Problem to solve — Lines below that hold the word "itpro" must be copied in full.

++++

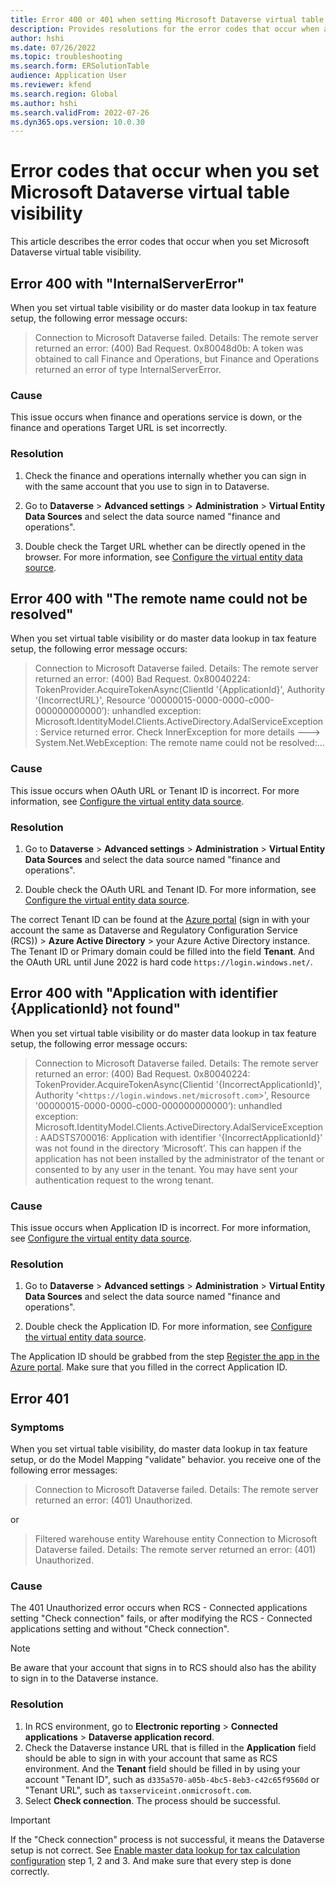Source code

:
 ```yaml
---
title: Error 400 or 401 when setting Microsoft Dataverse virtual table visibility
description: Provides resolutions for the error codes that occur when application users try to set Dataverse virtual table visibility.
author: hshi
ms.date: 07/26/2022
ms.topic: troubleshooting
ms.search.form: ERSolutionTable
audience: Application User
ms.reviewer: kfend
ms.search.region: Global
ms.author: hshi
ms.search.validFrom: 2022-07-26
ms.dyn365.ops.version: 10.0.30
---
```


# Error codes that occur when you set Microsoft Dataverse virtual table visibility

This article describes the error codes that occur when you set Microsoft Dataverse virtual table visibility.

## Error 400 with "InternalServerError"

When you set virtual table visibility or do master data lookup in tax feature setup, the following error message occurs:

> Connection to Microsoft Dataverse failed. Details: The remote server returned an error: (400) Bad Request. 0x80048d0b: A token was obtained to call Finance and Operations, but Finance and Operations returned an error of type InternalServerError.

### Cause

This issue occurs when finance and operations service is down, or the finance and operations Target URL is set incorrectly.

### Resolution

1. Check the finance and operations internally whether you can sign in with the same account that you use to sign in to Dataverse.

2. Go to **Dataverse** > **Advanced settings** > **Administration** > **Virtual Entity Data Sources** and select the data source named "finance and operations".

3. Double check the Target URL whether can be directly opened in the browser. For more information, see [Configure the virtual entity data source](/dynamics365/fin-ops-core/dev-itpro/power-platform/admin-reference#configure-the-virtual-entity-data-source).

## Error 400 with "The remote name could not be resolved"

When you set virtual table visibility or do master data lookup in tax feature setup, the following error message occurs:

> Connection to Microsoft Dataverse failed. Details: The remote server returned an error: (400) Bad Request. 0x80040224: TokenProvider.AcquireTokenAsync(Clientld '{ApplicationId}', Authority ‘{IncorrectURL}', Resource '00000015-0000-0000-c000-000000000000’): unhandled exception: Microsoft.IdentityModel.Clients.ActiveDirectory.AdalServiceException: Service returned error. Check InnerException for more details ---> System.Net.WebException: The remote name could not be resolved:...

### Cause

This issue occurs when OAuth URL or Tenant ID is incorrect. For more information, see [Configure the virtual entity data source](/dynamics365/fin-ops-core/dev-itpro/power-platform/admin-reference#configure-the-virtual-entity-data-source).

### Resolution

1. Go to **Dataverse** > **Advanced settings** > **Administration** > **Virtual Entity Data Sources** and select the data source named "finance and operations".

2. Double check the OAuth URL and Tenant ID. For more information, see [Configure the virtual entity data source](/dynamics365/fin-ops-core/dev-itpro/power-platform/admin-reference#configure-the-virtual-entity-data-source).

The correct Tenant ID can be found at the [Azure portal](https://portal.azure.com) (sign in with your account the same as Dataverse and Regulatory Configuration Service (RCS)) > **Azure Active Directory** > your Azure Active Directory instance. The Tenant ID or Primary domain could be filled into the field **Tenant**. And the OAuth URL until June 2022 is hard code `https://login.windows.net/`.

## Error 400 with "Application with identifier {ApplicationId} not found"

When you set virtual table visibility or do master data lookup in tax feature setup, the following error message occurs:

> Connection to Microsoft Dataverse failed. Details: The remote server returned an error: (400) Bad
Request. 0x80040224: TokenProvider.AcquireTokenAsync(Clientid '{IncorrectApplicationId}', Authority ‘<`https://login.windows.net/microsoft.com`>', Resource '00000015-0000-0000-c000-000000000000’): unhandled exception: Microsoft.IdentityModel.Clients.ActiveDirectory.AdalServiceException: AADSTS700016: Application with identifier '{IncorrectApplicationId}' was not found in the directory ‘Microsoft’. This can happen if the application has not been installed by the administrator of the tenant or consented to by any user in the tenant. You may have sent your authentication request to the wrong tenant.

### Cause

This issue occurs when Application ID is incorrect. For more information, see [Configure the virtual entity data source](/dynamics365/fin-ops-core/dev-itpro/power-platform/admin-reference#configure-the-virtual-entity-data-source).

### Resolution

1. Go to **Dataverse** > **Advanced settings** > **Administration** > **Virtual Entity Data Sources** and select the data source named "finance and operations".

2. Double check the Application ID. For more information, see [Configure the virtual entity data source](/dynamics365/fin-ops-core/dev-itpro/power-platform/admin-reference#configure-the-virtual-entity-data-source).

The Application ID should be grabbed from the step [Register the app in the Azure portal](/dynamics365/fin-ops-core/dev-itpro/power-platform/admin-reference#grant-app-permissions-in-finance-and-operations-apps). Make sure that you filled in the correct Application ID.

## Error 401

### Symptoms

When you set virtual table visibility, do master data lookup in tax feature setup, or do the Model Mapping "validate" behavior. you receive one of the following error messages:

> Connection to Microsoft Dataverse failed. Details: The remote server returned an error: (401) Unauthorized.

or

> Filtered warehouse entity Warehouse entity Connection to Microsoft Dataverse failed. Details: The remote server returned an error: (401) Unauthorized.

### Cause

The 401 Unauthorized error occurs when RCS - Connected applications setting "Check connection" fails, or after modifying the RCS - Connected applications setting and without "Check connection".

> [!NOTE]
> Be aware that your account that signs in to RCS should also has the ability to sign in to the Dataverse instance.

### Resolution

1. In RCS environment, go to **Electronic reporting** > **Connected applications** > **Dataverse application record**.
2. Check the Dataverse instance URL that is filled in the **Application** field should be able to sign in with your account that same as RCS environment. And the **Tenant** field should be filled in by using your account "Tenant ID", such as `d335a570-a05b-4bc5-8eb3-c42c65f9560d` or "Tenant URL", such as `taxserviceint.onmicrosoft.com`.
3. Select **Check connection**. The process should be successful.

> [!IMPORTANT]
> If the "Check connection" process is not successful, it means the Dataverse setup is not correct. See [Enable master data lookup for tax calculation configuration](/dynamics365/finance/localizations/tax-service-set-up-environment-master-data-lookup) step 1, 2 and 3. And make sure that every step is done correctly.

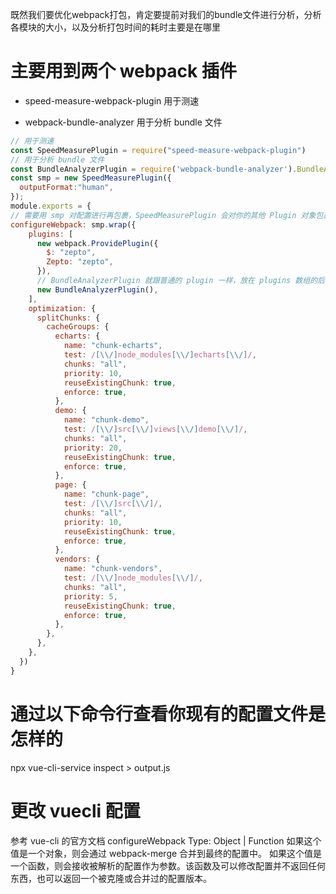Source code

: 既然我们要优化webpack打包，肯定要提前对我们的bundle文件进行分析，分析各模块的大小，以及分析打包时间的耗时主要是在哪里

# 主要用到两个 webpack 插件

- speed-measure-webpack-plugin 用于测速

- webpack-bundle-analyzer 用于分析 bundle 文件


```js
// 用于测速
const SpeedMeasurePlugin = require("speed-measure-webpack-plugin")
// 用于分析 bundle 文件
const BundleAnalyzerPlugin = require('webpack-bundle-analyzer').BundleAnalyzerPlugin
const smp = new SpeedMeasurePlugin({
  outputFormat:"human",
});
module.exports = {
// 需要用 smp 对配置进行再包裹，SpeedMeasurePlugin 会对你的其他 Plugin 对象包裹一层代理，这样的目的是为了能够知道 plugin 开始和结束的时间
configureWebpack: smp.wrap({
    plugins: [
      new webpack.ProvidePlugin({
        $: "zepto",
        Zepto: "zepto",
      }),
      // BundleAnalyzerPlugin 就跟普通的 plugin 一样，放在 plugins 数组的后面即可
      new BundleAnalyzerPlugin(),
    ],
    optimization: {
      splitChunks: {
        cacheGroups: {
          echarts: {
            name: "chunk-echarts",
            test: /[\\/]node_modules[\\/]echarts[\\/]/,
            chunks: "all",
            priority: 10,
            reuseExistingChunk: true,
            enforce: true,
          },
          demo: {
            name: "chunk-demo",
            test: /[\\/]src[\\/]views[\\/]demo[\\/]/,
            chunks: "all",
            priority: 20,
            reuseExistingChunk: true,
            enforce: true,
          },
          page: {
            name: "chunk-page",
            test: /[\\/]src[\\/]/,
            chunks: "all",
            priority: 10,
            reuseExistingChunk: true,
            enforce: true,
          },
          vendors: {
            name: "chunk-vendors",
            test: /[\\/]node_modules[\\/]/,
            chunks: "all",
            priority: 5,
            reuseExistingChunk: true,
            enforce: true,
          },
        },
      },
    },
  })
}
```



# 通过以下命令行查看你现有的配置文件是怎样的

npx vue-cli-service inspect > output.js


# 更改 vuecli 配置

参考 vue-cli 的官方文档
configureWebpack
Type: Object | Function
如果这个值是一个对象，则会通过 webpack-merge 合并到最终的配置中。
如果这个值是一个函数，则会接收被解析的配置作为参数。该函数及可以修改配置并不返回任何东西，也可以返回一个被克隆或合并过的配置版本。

++++

Written solution —
3. Double check the Target URL whether can be directly opened in the browser. For more information, see [Configure the virtual entity data source](/dynamics365/fin-ops-core/dev-itpro/power-platform/admin-reference#configure-the-virtual-entity-data-source).
This issue occurs when OAuth URL or Tenant ID is incorrect. For more information, see [Configure the virtual entity data source](/dynamics365/fin-ops-core/dev-itpro/power-platform/admin-reference#configure-the-virtual-entity-data-source).
2. Double check the OAuth URL and Tenant ID. For more information, see [Configure the virtual entity data source](/dynamics365/fin-ops-core/dev-itpro/power-platform/admin-reference#configure-the-virtual-entity-data-source).
This issue occurs when Application ID is incorrect. For more information, see [Configure the virtual entity data source](/dynamics365/fin-ops-core/dev-itpro/power-platform/admin-reference#configure-the-virtual-entity-data-source).
2. Double check the Application ID. For more information, see [Configure the virtual entity data source](/dynamics365/fin-ops-core/dev-itpro/power-platform/admin-reference#configure-the-virtual-entity-data-source).
The Application ID should be grabbed from the step [Register the app in the Azure portal](/dynamics365/fin-ops-core/dev-itpro/power-platform/admin-reference#grant-app-permissions-in-finance-and-operations-apps). Make sure that you filled in the correct Application ID.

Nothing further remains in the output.